There is something about first days of the holiday vacation when we’re all together as a family, converging on the kitchen with our apron pocket hearts stuffed full with expectations. We show up aproned and get flour everywhere, and then burst into tears, each of us in turn, when there is too much crowding and impatience, too many elbows around the mixer or fingers in the icing. “Mine!” the boys chorus back and forth like harpies.
It’s this bittersweet thing, the way we all show up needing. Wanting. Wishing. We put carols on the stereo, and dance to Rudolf the Red Nosed Reindeer, and then we end up arguing about something insignificant, a phrase said slantwise or some careless remark, and each of us far more crushed than necessary by the other’s harsh tone.

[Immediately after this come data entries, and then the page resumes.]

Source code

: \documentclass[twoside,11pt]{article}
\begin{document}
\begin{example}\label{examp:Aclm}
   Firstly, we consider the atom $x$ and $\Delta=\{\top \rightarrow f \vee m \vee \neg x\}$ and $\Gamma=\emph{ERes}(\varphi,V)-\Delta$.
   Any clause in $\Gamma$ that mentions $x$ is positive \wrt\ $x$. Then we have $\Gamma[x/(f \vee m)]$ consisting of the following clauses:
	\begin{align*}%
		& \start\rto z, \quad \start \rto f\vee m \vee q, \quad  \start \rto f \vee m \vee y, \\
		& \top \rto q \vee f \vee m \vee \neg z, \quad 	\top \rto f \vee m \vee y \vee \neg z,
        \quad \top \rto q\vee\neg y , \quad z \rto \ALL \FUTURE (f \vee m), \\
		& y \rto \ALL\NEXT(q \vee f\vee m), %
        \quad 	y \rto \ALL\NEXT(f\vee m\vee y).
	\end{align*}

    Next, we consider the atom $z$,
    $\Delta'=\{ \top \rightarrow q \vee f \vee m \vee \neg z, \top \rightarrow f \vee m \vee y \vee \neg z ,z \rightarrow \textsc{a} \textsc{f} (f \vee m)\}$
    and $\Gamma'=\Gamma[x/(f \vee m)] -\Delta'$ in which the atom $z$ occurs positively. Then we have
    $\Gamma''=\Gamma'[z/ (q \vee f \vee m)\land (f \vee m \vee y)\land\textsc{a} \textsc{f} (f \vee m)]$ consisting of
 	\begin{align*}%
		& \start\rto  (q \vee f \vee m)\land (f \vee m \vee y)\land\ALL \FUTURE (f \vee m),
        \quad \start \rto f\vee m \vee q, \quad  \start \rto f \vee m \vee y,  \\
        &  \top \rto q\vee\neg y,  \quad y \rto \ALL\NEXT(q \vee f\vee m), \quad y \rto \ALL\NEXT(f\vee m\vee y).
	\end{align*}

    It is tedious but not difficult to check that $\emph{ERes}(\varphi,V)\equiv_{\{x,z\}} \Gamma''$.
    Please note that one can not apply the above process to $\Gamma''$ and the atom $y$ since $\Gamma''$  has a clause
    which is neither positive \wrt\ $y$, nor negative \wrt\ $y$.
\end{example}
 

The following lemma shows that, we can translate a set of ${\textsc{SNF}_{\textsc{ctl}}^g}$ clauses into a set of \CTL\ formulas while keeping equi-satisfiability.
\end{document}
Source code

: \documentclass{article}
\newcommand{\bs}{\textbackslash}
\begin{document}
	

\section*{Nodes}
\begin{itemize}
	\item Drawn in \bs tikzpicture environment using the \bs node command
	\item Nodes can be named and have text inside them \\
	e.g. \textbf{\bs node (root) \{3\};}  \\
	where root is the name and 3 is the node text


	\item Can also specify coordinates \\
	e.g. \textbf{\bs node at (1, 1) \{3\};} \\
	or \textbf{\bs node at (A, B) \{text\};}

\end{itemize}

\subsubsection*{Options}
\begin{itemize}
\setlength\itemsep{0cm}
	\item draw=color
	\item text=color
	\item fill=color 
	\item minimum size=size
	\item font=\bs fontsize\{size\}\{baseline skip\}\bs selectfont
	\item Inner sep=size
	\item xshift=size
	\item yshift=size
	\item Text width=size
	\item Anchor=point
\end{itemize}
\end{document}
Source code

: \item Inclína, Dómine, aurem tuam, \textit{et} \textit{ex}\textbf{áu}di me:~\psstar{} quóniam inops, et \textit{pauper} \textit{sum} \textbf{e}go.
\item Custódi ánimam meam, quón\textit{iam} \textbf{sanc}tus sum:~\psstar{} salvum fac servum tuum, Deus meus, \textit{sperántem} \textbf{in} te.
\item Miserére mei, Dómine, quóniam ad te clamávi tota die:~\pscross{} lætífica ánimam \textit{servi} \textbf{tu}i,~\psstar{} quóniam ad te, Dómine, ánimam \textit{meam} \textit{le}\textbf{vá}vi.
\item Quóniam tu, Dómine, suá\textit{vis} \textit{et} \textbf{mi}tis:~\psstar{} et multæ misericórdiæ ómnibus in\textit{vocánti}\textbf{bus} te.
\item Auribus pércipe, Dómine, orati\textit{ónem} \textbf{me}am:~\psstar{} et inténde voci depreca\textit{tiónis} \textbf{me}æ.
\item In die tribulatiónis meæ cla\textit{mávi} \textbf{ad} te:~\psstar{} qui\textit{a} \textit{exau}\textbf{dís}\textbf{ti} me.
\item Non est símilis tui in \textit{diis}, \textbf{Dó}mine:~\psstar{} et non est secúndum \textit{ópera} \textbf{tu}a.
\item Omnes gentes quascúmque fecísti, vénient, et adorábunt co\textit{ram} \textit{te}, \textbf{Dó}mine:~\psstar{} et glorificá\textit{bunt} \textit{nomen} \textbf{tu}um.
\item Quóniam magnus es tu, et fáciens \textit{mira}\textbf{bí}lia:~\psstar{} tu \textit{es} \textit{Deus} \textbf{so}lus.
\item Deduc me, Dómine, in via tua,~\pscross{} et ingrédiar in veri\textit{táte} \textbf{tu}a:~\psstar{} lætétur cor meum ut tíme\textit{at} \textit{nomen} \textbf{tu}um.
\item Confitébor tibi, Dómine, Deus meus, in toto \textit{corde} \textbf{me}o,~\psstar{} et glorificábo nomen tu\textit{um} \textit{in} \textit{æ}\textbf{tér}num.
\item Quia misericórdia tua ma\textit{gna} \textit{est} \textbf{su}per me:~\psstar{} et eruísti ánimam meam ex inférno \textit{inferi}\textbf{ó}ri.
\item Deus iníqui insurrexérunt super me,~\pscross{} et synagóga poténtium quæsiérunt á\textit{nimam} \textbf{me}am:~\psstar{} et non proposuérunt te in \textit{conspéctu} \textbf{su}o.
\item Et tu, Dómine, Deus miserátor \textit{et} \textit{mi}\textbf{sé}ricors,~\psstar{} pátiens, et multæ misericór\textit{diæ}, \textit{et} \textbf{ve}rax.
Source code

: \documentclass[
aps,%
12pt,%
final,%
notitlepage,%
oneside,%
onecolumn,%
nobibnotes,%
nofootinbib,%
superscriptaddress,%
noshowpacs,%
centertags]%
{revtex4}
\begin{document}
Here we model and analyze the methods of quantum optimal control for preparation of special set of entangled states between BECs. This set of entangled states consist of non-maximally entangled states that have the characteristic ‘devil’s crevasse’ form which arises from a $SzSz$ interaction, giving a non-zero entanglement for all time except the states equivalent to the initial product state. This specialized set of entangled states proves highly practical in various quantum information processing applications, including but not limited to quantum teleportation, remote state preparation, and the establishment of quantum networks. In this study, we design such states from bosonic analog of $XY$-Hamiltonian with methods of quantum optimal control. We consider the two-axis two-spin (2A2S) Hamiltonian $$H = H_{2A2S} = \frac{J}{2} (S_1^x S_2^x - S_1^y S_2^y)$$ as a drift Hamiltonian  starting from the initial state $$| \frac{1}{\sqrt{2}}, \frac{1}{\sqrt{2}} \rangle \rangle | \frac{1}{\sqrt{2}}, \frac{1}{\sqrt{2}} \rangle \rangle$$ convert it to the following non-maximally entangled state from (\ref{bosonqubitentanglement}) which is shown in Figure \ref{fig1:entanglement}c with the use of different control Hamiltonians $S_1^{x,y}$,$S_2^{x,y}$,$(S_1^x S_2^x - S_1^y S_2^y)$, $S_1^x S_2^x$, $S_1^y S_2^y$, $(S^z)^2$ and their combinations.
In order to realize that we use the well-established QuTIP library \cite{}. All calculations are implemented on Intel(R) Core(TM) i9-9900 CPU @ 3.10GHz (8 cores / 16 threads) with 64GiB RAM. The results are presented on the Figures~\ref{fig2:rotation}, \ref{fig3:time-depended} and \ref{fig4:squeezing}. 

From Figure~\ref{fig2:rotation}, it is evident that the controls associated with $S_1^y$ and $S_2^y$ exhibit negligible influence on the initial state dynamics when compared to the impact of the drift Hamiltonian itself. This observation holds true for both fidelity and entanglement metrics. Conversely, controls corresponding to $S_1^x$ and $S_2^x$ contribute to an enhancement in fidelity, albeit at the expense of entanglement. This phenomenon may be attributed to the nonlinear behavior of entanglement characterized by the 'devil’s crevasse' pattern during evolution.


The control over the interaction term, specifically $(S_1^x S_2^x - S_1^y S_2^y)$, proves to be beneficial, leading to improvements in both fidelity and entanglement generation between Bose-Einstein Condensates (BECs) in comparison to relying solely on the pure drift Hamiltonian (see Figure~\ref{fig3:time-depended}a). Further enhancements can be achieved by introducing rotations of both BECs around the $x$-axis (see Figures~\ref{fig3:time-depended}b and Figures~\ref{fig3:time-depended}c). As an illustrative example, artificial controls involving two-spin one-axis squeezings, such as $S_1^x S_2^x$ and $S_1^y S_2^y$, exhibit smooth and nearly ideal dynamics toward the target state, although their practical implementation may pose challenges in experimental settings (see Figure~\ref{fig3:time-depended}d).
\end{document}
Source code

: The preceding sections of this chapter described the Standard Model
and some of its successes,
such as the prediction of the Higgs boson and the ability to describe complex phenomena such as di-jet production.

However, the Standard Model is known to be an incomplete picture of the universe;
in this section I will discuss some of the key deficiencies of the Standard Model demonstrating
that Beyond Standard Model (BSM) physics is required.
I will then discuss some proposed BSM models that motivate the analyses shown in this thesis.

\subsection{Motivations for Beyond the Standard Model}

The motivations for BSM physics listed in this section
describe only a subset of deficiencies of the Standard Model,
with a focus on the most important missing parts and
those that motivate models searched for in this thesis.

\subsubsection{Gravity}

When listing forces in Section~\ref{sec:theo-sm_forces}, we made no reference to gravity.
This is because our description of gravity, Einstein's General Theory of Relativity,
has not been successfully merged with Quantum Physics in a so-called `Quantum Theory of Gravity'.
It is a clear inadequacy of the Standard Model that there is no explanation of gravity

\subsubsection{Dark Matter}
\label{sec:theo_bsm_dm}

So few days. Full velocity. From one frame of mind to the next we go: from work to full-on family, rolling out sugar cookie dough while tying up loose ends: the last of deadlines, proposals, promises, details. We check our iPhones, catch each other doing so, and sigh, while dreamy snowflakes fall outside. Just enough snow to make the world magic. White on blue, and in the distance cirrus devour mountain tops. The dog licks our bare toes, the fire makes the house toasty, and still we collide. We kiss, we rub noses, we snap, we argue, we laugh. It is all inevitable: this mess, this frantic loving, this silliness of converging in the time allotted before the holiday. Everyone excited, hopeful: imagining perfect days that unfold like the lyrics of the nostalgic carols we play. And though days never do, still we find delight the minute we let go; the minute we remember to just lean into the chaos.
This is just a little reminder to you today: be gentle with yourselves as you converge with family and try to find the rhythm of your mutual expectations. Rest into the mess of it, into the moments just as they unfold. Know that there is no perfect, save for exactly the way the day unfolds with you in it. Be content in the way things will inevitably unravel. Find ways to shake off the expectations and hold instead to the moments of delight that emerge unexpectedly. The easy sparks of joy that come from the simplest things: warm sun, touch, coffee, quiet.
Wishing you each peace + light + delight this holiday.
xo!
Christina
Tagged: Delight, Gratitude, Life In The Present Tense, Raising Boys, expectations, holiday

Ahhhh…there WERE no expectations–proof read! Geez.
Ah, yes. This year because I was so disorganized, Christmas was thrown together. Somehow there was no expectations because I was just too tired. Everything got done, somehow, but the tears and the mess didn’t appear. We just did it. A lovely surprise because you would think it would have been the opposite!
I love your words. I have missed you while I was off doing my own thing. I am catching up with you this morning, and I really hope your Christmas was magical, just like your writing. xo
lovely lovely thoughts. thank you for the reminder. and a belated merry christmas!!
Merry Christmas! I hope the new year brings you more happiness, love, and peace.
Loved this line of advice:
“Rest into the mess of it, into the moments just as they unfold.”
Happy holidays to you and your family!
How I love you and your wonderful, wonderful, observant words of wisdom, C. Have you read “The Happiness Project” by Gretchen Rubin? She has a blog too. I just finished it, and I thought of you and E a couple of times while reading, it, because I felt like both of you were already DOING it right. I look so forward to seeing how you bloom in 2012! XOXO and merry merry Christmas!
i so love and admire your candor christina, because you more than any other blogger i read, paints the beauty of what relationships are like – i feel more at peace with my own relationship, because i know i’m not alone.